(Dataset entries Opens)

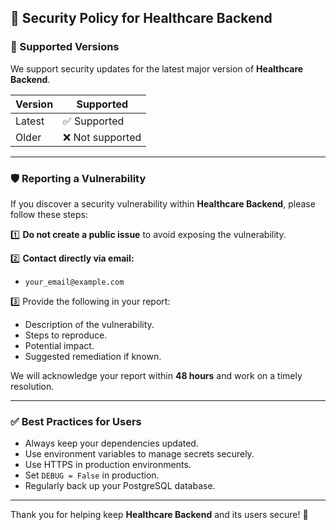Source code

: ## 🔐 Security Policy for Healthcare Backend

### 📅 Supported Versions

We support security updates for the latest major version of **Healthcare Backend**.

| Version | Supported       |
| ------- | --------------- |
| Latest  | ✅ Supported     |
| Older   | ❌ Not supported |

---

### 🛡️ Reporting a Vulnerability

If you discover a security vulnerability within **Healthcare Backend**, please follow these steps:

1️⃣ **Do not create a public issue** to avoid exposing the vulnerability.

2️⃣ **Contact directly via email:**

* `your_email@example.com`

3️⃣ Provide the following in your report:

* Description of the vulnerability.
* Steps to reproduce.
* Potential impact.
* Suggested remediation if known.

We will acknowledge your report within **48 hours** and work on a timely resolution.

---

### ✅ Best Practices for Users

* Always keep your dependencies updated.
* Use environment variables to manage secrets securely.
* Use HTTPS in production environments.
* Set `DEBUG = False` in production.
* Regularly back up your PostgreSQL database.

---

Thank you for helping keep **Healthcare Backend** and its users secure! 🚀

(Dataset entries Closes)

Repeat, exactly and in full, every entry in the data, but not the pictures.

## Response for this exercise
Source code

: ## 🔐 Security Policy for Healthcare Backend

### 📅 Supported Versions

We support security updates for the latest major version of **Healthcare Backend**.

| Version | Supported       |
| ------- | --------------- |
| Latest  | ✅ Supported     |
| Older   | ❌ Not supported |

---

### 🛡️ Reporting a Vulnerability

If you discover a security vulnerability within **Healthcare Backend**, please follow these steps:

1️⃣ **Do not create a public issue** to avoid exposing the vulnerability.

2️⃣ **Contact directly via email:**

* `your_email@example.com`

3️⃣ Provide the following in your report:

* Description of the vulnerability.
* Steps to reproduce.
* Potential impact.
* Suggested remediation if known.

We will acknowledge your report within **48 hours** and work on a timely resolution.

---

### ✅ Best Practices for Users

* Always keep your dependencies updated.
* Use environment variables to manage secrets securely.
* Use HTTPS in production environments.
* Set `DEBUG = False` in production.
* Regularly back up your PostgreSQL database.

---

Thank you for helping keep **Healthcare Backend** and its users secure! 🚀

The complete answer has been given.